Алан кивнул, чувствуя, как по спине пробежал холодок, но не от металла трона, а от осознания глубины их преданности. Он видел в их глазах не страх, а решимость, ту самую, что веками закаляла их племя, делая его непобедимым. Но сейчас сила была не на их стороне. Королевство Барион, с его бесчисленными армиями и золотыми карателями, было подобно неумолимой волне, готовой поглотить их скромные земли.
— Я знаю, что вы готовы сражаться. Слушайте мой приказ: Бейбарыс и Бурундай поведут в Харайдас беззащитных. Я доверяю в ваши руки наше будущее, так что не подведите меня.
— Не посмеем, солнцеликий, — в унисон сказали доверенные и тут же вышли из зала.
Старая дверь скрипнула, погружая мысли остальных в пучины самых отчаянных страхов.

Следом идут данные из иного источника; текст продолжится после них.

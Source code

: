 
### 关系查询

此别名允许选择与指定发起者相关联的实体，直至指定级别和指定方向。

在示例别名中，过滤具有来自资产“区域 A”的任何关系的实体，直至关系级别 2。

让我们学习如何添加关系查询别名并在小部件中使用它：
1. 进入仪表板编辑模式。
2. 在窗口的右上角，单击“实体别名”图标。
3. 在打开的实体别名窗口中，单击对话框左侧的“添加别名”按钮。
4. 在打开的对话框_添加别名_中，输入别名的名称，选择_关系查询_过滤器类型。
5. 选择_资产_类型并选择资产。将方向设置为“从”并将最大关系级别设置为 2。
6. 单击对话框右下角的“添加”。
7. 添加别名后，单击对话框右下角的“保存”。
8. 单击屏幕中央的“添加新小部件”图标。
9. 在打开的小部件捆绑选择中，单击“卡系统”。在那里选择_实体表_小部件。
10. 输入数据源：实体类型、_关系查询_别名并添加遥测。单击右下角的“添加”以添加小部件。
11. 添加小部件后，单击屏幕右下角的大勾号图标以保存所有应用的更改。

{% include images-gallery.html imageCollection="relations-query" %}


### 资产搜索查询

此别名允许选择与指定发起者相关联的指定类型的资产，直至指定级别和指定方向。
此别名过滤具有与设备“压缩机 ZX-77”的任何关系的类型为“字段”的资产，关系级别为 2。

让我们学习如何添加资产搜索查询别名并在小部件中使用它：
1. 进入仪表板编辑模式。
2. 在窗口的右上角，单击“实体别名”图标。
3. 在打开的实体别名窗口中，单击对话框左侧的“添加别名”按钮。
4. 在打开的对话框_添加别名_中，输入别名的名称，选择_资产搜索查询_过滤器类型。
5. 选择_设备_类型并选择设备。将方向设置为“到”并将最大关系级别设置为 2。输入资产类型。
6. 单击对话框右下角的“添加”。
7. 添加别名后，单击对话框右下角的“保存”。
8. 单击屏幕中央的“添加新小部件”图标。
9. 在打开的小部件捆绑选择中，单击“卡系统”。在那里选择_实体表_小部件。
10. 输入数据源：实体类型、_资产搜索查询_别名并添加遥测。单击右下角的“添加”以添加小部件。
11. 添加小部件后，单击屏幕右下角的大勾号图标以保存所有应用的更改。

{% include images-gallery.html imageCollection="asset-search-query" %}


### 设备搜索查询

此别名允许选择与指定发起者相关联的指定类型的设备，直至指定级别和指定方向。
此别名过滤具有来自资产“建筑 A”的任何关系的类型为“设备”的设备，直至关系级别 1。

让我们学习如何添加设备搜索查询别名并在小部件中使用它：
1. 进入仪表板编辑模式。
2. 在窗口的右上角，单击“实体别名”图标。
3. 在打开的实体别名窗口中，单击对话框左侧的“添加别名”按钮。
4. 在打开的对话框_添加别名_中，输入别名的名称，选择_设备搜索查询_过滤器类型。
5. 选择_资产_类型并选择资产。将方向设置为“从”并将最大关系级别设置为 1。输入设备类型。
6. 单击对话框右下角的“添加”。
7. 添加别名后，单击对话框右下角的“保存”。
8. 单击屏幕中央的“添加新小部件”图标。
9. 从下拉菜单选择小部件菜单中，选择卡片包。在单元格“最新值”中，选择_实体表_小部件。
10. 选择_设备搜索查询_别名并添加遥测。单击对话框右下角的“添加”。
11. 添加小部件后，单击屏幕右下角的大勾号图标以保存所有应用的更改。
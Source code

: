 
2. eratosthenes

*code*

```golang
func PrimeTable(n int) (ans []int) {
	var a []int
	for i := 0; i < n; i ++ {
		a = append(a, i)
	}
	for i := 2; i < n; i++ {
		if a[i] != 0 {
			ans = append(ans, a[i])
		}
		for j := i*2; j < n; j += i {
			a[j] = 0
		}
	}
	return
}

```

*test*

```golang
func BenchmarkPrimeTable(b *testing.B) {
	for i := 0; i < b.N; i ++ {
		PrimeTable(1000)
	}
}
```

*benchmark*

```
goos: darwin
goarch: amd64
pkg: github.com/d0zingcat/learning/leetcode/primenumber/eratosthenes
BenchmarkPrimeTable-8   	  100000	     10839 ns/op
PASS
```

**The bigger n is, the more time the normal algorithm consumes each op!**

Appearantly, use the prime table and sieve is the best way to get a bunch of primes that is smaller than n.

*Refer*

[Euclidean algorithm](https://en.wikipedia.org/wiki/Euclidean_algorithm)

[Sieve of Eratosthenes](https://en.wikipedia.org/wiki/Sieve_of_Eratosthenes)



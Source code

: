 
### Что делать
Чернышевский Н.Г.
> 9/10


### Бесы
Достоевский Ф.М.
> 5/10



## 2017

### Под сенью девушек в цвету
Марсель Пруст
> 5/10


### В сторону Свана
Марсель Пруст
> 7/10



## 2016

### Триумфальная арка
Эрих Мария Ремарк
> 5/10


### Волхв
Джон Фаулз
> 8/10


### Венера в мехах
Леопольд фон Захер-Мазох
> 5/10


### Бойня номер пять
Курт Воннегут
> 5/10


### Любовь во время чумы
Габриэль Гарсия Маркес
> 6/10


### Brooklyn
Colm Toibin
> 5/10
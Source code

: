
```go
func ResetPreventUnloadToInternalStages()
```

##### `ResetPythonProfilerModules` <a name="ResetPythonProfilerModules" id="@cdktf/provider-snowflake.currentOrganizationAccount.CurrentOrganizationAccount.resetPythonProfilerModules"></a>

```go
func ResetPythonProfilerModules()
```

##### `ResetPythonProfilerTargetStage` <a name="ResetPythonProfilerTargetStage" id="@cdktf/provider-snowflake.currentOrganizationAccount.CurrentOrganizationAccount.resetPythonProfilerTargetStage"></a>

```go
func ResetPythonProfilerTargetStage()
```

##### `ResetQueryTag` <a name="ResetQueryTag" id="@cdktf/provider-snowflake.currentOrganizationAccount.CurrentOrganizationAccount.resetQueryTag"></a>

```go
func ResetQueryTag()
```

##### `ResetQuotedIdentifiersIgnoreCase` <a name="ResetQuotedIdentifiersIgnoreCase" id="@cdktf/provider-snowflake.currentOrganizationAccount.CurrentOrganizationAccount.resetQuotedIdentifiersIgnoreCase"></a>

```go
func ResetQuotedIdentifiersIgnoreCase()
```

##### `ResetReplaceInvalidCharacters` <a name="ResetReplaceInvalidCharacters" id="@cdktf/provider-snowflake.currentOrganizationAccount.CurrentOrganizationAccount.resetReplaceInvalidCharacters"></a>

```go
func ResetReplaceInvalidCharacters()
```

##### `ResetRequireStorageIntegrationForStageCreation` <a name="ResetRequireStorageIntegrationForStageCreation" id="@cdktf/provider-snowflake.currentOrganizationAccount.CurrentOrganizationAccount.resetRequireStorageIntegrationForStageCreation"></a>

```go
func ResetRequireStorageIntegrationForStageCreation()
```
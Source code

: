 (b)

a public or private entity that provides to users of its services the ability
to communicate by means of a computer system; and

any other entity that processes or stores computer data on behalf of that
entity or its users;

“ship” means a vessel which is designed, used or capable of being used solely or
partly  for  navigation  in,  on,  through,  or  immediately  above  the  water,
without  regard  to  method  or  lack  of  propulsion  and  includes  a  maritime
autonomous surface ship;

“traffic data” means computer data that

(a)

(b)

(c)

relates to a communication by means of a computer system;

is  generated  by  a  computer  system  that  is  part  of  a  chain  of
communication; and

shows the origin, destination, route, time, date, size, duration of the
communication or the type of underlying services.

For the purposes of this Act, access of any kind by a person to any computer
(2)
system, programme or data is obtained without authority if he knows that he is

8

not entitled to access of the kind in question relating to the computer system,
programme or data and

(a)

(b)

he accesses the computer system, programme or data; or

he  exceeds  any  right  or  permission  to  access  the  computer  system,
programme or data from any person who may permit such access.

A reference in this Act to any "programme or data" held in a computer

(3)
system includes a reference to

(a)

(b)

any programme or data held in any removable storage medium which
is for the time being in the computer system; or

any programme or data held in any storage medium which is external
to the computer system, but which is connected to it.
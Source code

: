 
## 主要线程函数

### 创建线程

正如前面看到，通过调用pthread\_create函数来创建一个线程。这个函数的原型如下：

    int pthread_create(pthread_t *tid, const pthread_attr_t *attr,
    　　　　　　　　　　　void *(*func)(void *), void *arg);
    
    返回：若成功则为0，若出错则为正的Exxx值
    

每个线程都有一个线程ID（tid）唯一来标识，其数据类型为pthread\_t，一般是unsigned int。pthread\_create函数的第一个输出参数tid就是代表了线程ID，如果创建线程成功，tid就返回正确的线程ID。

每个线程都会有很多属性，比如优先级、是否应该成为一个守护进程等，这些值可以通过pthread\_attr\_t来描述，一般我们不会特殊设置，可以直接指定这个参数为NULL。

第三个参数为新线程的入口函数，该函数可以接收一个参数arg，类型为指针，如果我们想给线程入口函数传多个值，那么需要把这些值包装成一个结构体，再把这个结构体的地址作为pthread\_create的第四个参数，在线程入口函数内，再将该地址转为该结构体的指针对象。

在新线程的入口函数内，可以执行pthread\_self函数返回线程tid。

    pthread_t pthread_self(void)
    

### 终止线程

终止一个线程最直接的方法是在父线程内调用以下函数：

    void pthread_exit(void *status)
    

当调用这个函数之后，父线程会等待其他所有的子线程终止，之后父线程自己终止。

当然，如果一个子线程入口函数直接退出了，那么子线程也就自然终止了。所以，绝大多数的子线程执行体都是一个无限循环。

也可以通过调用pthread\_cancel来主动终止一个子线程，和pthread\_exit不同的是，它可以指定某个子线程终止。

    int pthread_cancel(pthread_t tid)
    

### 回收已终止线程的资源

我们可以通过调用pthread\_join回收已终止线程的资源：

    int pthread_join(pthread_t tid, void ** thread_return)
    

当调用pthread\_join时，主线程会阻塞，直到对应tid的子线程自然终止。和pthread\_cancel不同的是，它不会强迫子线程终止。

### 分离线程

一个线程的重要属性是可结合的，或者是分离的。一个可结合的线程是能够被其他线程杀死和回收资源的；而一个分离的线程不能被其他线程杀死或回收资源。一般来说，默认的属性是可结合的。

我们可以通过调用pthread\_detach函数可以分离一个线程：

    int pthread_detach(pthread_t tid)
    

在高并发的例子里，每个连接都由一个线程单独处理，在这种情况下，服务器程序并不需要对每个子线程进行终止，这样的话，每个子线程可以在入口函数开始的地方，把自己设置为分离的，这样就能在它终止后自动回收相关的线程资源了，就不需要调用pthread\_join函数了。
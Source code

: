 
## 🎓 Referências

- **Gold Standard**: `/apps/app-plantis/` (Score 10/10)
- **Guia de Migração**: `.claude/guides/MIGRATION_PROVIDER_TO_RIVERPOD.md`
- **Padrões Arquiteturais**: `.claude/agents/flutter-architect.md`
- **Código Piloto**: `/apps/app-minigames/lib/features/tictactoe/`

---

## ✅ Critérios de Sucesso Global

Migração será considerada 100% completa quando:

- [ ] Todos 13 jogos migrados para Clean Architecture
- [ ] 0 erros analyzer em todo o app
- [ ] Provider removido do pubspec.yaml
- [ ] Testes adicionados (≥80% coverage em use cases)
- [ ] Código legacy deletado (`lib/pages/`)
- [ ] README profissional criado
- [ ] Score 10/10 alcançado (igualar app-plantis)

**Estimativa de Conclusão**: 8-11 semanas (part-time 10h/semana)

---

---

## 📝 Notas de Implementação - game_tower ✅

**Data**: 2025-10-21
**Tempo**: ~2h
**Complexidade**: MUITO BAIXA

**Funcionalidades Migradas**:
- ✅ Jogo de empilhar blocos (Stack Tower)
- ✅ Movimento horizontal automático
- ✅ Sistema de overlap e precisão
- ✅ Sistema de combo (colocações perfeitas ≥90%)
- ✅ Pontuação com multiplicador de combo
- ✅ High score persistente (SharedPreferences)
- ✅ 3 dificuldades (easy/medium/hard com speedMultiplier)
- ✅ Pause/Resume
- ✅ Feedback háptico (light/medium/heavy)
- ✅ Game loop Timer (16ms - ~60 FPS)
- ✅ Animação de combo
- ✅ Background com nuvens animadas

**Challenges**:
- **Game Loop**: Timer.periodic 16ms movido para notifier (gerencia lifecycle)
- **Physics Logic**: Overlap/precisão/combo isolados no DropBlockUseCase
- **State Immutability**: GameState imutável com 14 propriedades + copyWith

— Мы займём оборонительную позицию. Если выступим в бой, то проиграем, — глядя на взволнованных людей, начал объяснять план вождь. — Почти все в золотых карателях обладают неимоверной силой и магией. Мы будем ждать, когда Алтан прибудет обратно в племя и перекроит им внутренние сосуды, чтобы биться с ними на равных.
— И как долго нам нужно продержаться? — сведя брови, спросил юный воин Дарадей, поднимая гул среди воинов, но один взмах руки Алана заставил всех замолчать.
— До первого Естати, — сухо произнёс он.
— Это же… пять… дней… — делая долгие паузы в словах, произнёс Дарадей.
— Если ты боишься, можешь идти, как я и говорил.
— Нет. Я буду стоять за Цай-Кхи, за землю моих предков, — опустив голову вниз, дрожащим голосом произнёс Дарадей.
Смерти не боится лишь глупец, а в племени их было мало, так что, как только закончилось собрание, все побежали в свои дома прощаться с жёнами и молить предков о победе.
Рёв труб и боевой клич соплеменников ознаменовал начало самой жесточайшей битвы. Это было первое сражение с магами, на котором не присутствовал шаман. Именно это и стало ключевым моментом падения Цай-Кхи. Даже самые крепкие воины не могли ничего противопоставить бушующим стихиям. Боевой дух всех окончательно пал, когда глава золотого карательного отряда пронзил сердце солнцеликого Алана.
Спустя много лет Цай-Кхи восстанет из пепла, и на защиту встанет новый вождь, но память об отважном вожде, который пал за свободу своего народа, никогда не забудут.
Среди руин, где когда-то возвышались юрты Цай-Кхи, теперь лишь ветер свистел, разнося прах и пепел. Золотые каратели, чьи деяния навсегда отпечатались в истории как символ безжалостности, ушли, оставив после себя лишь опустошение и скорбь. Но даже в этой бездне отчаяния, где казалось, что надежда умерла навсегда, тлел уголёк сопротивления.
Дарадей, юный воин, чья дрожь в голосе тогда выдавала страх, теперь стоял на обломках прошлого, его взгляд был твёрд, а сердце наполнено решимостью. Он помнил слова Алана, помнил жертву своего народа, и эта память стала его щитом, его мечом. Он видел, как выжившие, сломленные, но не сломленные духом, собирались вокруг него, ища в его глазах отблеск той же неукротимой воли.
- Мы не можем позволить им забыть, – говорил Дарадей, его голос звучал как эхо былой славы. – Мы не можем позволить им стереть нас из памяти земли. Цай-Кхи не мертв, пока мы живы. Пока мы помним.